Non ce ne libereremo mai. Arriverà anche il 15 aprile 2015, data ultima per l’applicazione delle quote latte e saremo ancora lì ad arrovellarci su multe, contenziosi, dati veri, presunti e fasulli, controlli mancati o tardivi. Ed è per colpa di questi ultimi, la mancanza di controlli o la loro insufficienza, che adesso la Commissione europea chiede indietro più di 70 milioni di euro.

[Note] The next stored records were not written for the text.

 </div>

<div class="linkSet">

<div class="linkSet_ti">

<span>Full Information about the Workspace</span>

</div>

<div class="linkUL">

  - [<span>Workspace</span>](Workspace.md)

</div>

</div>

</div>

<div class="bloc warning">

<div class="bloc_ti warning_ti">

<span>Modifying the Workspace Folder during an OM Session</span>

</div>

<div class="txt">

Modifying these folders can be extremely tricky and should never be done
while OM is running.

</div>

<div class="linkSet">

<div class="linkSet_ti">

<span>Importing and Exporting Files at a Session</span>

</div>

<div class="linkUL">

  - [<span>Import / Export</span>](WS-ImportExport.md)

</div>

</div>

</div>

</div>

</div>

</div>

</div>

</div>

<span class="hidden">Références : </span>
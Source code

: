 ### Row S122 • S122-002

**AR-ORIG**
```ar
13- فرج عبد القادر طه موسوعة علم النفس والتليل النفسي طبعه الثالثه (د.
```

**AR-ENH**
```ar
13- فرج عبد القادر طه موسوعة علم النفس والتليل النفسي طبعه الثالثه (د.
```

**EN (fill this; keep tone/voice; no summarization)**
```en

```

La storia è vecchia e inizia nel 2003. Da quella campagna lattiera e sino a quella del 2006/2007 la Commissione contesta all’Italia irregolarità nei controlli riscontrate in Abruzzo, Lazio, Marche, Puglia, Sardegna, Calabria, Friuli Venezia Giulia e Valle d’Aosta. Così la Commissione accusa l’Italia di non aver versato alle casse del Feaog (Fondo europeo agricolo di orientamento e garanzia) parte del superprelievo derivante dal superamento della quota nazionale. In particolare la Commissione ha accusato l’Italia di aver fatto in ritardo i necessari controlli, cosa che avrebbe pregiudicato l’attendibilità dei dati raccolti. E non essendo in grado di valutare con precisione i quantitativi di latte prodotto non ha potuto nemmeno valutare con esattezza quanto dovuto al Feaog, che dunque avrebbe subito delle perdite. In questi casi i regolamenti comunitari prevedono che sia possibile applicare sanzioni attraverso una rettifica finanziaria forfettaria che la Commissione aveva stabilito in 85,625 milioni di euro, da mettere a carico del bilancio della Repubblica italiana.
Ricorso respinto
La decisione di applicare queste sanzioni risale al 2011, ma l’Italia aveva impugnato la sentenza chiedendone l’annullamento, adducendo varie motivazioni come la non corretta applicazione di alcuni calcoli, l’errata esecuzione dei controlli sugli acquirenti, gli errori nelle percentuali di rettifica finanziaria utilizzate per stimare il possibile superamento di quota e via di questo passo. Nel frattempo il conto finale a carico dell’Italia era sceso un po’, fermandosi a 70,912 milioni. Ma il 2 dicembre di quest’anno ecco arrivare la sentenza del Tribunale europeo che ha fatto carta straccia del ricorso italiano respingendolo con 158 punti di commento. Una lunga dissertazione (la si può leggere a questo link) che si conclude così:
Per questi motivi,
IL TRIBUNALE (Seconda Sezione)
dichiara e statuisce:
1) Il ricorso è respinto.
2) La Repubblica italiana sopporterà le proprie spese nonché quelle sostenute dalla Commissione europea.
Così deciso e pronunciato a Lussemburgo il 2 dicembre 2014.